Background: Vagal innervation modulates the electrical stability of the left ventricle (LV) during ischemia. Thus, abnormal parasympathetic activity in myocardial infarction (MI) patients with primary ventricular fibrillation (FV) can account for their arrhythmic disorders. We evaluated LV muscarinic receptor density (B (max)) after MI in patients with (FV(G), n = 11) or without (nFV(G), n = 12) primary FV.
Methods and results: The B (max) was measured by positron emission tomography and the specific antagonist [(11)C]methylquinuclidinyl benzilate ([(11)C]MQNB) in 23 patients 39 ± 19 days post-MI, and 10 volunteers. Myocardial damage was quantified by delayed contrast-enhanced magnetic resonance imaging. Three short-axis slices per subject were analyzed and six time-activity curves per slice were fitted to a 3-compartment ligand-receptor model. The B (max) in remote regions of the 23 patients (67 ± 36 pmol/mL · tissue; n = 139) was higher than in normal regions of volunteers (33 ± 16 pmol/mL · tissue; n = 171; P = .01).
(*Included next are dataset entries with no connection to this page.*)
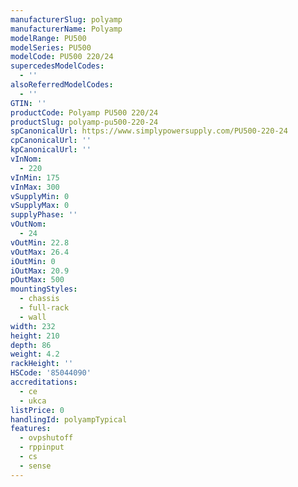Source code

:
 ```yaml
---
manufacturerSlug: polyamp
manufacturerName: Polyamp
modelRange: PU500
modelSeries: PU500
modelCode: PU500 220/24
supercedesModelCodes:
  - ''
alsoReferredModelCodes:
  - ''
GTIN: ''
productCode: Polyamp PU500 220/24
productSlug: polyamp-pu500-220-24
spCanonicalUrl: https://www.simplypowersupply.com/PU500-220-24
cpCanonicalUrl: ''
kpCanonicalUrl: ''
vInNom:
  - 220
vInMin: 175
vInMax: 300
vSupplyMin: 0
vSupplyMax: 0
supplyPhase: ''
vOutNom:
  - 24
vOutMin: 22.8
vOutMax: 26.4
iOutMin: 0
iOutMax: 20.9
pOutMax: 500
mountingStyles:
  - chassis
  - full-rack
  - wall
width: 232
height: 210
depth: 86
weight: 4.2
rackHeight: ''
HSCode: '85044090'
accreditations:
  - ce
  - ukca
listPrice: 0
handlingId: polyampTypical
features:
  - ovpshutoff
  - rppinput
  - cs
  - sense
---
```

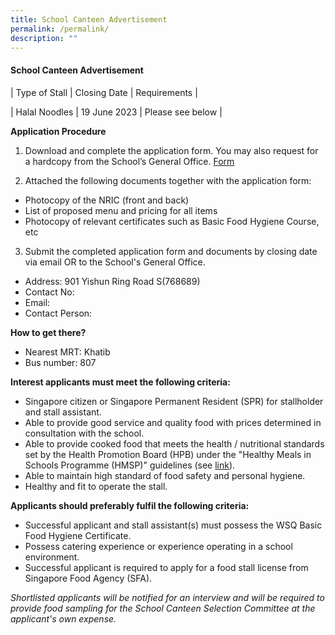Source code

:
 ```yaml
---
title: School Canteen Advertisement
permalink: /permalink/
description: ""
---
```

#### School Canteen Advertisement

       
| Type of Stall | Closing Date | Requirements |

| Halal Noodles | 19 June 2023 | Please see below |

**Application Procedure**

1. Download and complete the application form. You may also request for a hardcopy from the School’s General Office. [Form](/files/application%20%20form.pdf)

2. Attached the following documents together with the application form:
* Photocopy of the NRIC (front and back)
* List of proposed menu and pricing for all items
* Photocopy of relevant certificates such as Basic Food Hygiene Course, etc

3. Submit the completed application form and documents by closing date via email OR to the School's General Office.

* Address: 901 Yishun Ring Road S(768689)
* Contact No: 
* Email: 
* Contact Person: 

**How to get there?**
* Nearest MRT: Khatib
* Bus number: 807

**Interest applicants must meet the following criteria:**
* Singapore citizen or Singapore Permanent Resident (SPR) for stallholder and stall assistant.
* Able to provide good service and quality food with prices determined in consultation with the school.
* Able to provide cooked food that meets the health / nutritional standards set by the Health Promotion Board (HPB) under the "Healthy Meals in Schools Programme (HMSP)" guidelines (see [link](https://www.hpb.gov.sg/schools/school-programmes/healthy-meals-in-schools-programme)).
* Able to maintain high standard of food safety and personal hygiene.
* Healthy and fit to operate the stall.


**Applicants should preferably fulfil the following criteria:**
* Successful applicant and stall assistant(s) must possess the WSQ Basic Food Hygiene Certificate.
* Possess catering experience or experience operating in a school environment.
* Successful applicant is required to apply for a food stall license from Singapore Food Agency (SFA). 


*Shortlisted applicants will be notified for an interview and will be required to provide food sampling for the School Canteen Selection Committee at the applicant's own expense.*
Receptor density in remote regions was similarly upregulated in nFV(G) (69 ± 31 pmol/mL · tissue, n = 73) and FV(G) (66 ± 40 pmol/mL · tissue, n = 66; P = .72). In damaged regions, the B (max) was reduced in both patient groups (44 pmol/mL · tissue).
Conclusions: Chronically infarcted patients with or without primary FV share similar patterns of ventricular muscarinic receptor remodeling, characterized by receptor upregulation, in remote non-damaged territories.